TG Therapeutics, Inc. (NASDAQ: TGTX) has announced Wednesday that it has received the Fast Track Designation for its ublituximab/umbralisib combo for the treatment of adult patients with chronic lymphocytic leukemia (CLL) from the FDA.

Fast Track is basically the program developed to speed up the review of drugs that treat serious diseases and address unmet medical needs. Filling an unmet medical need is to provide the treatment for those diseases for which no medical treatment is available earlier or offering a medical treatment that may be better than available therapy.

TG Therapeutics, Inc. (NASDAQ: TGTX) shares were trading up 0.31% at $28.75 at the time of writing on Wednesday. TG Therapeutics, Inc. share price went from a low point around $5.38 to briefly over $31.97 in the past 52 weeks, though shares have since pulled back to $28.75. TGTX market cap has remained high, hitting $334.37M at the time of writing.

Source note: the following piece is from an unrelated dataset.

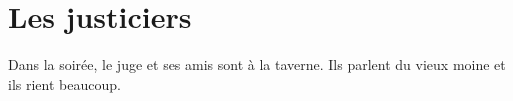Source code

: \chapter{Les justiciers}
Dans la soirée, le juge et ses amis sont à la taverne. Ils parlent du vieux moine et ils rient beaucoup.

The application of Fast Track designation is based on the data from UNITY-CLL Phase 3 study. The company has announced earlier in UNITY-CLL Phase 3 data that the treatment has shown a positive result. This Fast Track Designation is very important for the company. UNITY-CLL Phase 3 is the study to analyze the combination of ublituximab and umbralisib. Ublituximab is a glycoengineered anti-CD20 monoclonal antibody, and umbralisib is a dual inhibitor of PI3K-delta and CK1-epsilon.

Chronic lymphocytic leukemia (CLL) is a serious issue in the current period as more than 20,000 new cases have been reported alone in the US. After initial treatment, its symptoms disappear for a period of time but the disease is considered incurable. People need additional treatment after the return of the malignant cells.